妖怪は単なる幻想ではなく、時代を生きた人々の恐れや祈り、願いの化身。
KIWAの衣服は、その布の記憶を纏いながら、新たな物語とアートファッションの形としてよみがえります。
“影”として語られてきた妖怪たちは、その時代を生きた人々の想い・恐れ・祈り・願いの化身。
その記憶を布ごと再生し、新たな衣へと蘇らせる。
妖怪=怖い存在ではなく「記憶を具現化した存在」
アップサイクル=「忘れられた記憶(着物+人の想い)」を再生
レイクコモという“水の地”にも美しく響くストーリー
海外バイヤーにも通じる「文化 × 再生 × アート」
10体構成にドラマ性が出る
【第Ⅰ部:影の誕生 —記憶の器としての布が霊となる】
(着物・帯アップサイクル中心 / 妖怪の“起源”を描く)
1. 九尾 — 帯アップサイクルドレス
記憶の宿る布が妖艶な九つの尾へ。生命の胎動として幕開け。
2. 烏天狗 — 帯アップサイクルドレス
霊性の覚醒。力・気迫・古代信仰の影。
3. 河童 — 帯アップサイクルドレス
“水”と呼応する妖怪。自然と人間の間で揺れる存在。
4. 雪女 — 着物アップサイクルドレス
静けさ・透明感・余白。影の章を鎮める、霊たちの静謐な終止符。
【第Ⅱ部:願いと物語 — 人が紡いだ伝承のかたち】
(アートファッション × コラボレーション作品 / 記憶=祈りが形に)
5. 獏・織姫 — 短冊ドレス(アートファッション)
1000枚の短冊=無数の祈り=人間の願望のアーカイブ。
6. 酒呑童子 — 日本酒ラベルドレス(アートファッション)
土地・歴史・人の営みを布に纏わせた文化の共鳴。
7. 座敷童 — 着物アップサイクルドレス
「福をもたらす存在」=人間の希望と幸運の象徴。
中盤のクライマックスとして、人の祈りと幸福を象徴する、最も温度のある存在。
【第Ⅲ部:再生と変容 — 布が新たな生命となる】
(工芸技術 × 再構築 / 最もモードで現代的な章)
8. 猫又 — 裂き編み・カットワーク融合ドレス
古布の再構築=「別の命に生まれ変わる」象徴。
猫又の“二尾”が技法の融合を表す。
9. 一反木綿 — マクラメ融合ドレス
布そのものが空を舞い、新しい形態へと変容。
10. ぬらりひょん — 帯アップサイクルドレス
曖昧で掴みどころのない“影の主”。
布・記憶・妖のすべてを内包する存在として、
このコレクション全体を包み込む、威厳ある終章。
1. 九尾 — 帯アップサイクルドレス

記憶の宿る布が妖艶な九の尾へ。生命の胎動として幕開け。
このドレスは、オレンジとゴールドの袋帯に、オレンジの羽織を組み合わせて制作したビスチェドレスである。重厚な帯の輝きと、羽織の柔らかな布の対比が、妖艶さと神聖さを併せ持つ存在を象徴している。

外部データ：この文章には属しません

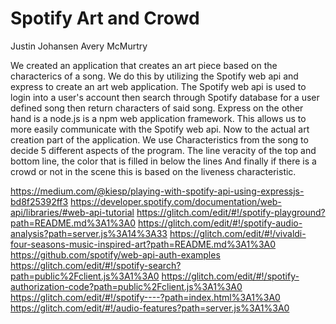 Spotify Art and Crowd
======================
Justin Johansen
Avery McMurtry

We created an application that creates an art piece based on the characterics of a song.
We do this by utilizing the Spotify web api and express to create an art web application.
The Spotify web api is used to login into a user's account then search through Spotify 
database for a user defined song then return characters of said song. Express on the other
hand is a node.js is a npm web application framework. This allows us to more easily communicate with
the Spotify web api. Now to the actual art creation part of the application. We use Characteristics from 
the song to decide 5 different aspects of the program. The line veracity of the top and bottom line,
the color that is filled in below the lines And finally if there is a crowd or not in the scene this is
based on the liveness characteristic.


https://medium.com/@kiesp/playing-with-spotify-api-using-expressjs-bd8f25392ff3
https://developer.spotify.com/documentation/web-api/libraries/#web-api-tutorial
https://glitch.com/edit/#!/spotify-playground?path=README.md%3A1%3A0
https://glitch.com/edit/#!/spotify-audio-analysis?path=server.js%3A14%3A33
https://glitch.com/edit/#!/vivaldi-four-seasons-music-inspired-art?path=README.md%3A1%3A0
https://github.com/spotify/web-api-auth-examples
https://glitch.com/edit/#!/spotify-search?path=public%2Fclient.js%3A1%3A0
https://glitch.com/edit/#!/spotify-authorization-code?path=public%2Fclient.js%3A1%3A0
https://glitch.com/edit/#!/spotify----?path=index.html%3A1%3A0
https://glitch.com/edit/#!/audio-features?path=server.js%3A1%3A0

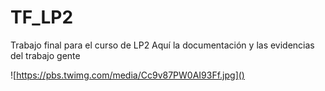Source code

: # TF_LP2
Trabajo final para el curso de LP2
Aquí la documentación y las evidencias del trabajo gente

![https://pbs.twimg.com/media/Cc9v87PW0AI93Ff.jpg]()

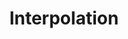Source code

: ---
title: Interpolation
keywords: compose, compose specification
fetch_remote:
  line_start: 2
  line_end: -1
---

付属のスカート部分には、牡丹文様のアンティーク半幅帯2本と、花モチーフ付きのレースを使用。9本のレースをあしらうことで、九尾の狐の九つの尾を視覚化し、揺れるたびに霊的な気配を纏う構成とした。
デザインコンセプト|荼枳尼天と九尾
本作品は、日本の九尾の狐の原型とも言われる荼枳尼天(だきにてん)の思想と変遷に着想を得ている。
荼枳尼は、もともとヒンドゥー教の女神カーリーに仕える夜叉であり、人の生命力を糧とする恐ろしい存在とされていた。しかし仏教に取り込まれる過程で、その力は制御され、やがて福神へと変化していく。
日本に伝来した荼枳尼天は、在来の狐信仰・稲荷信仰と習合し、破壊と再生、恐怖と美、死と豊穣という相反する要素を内包した存在となった。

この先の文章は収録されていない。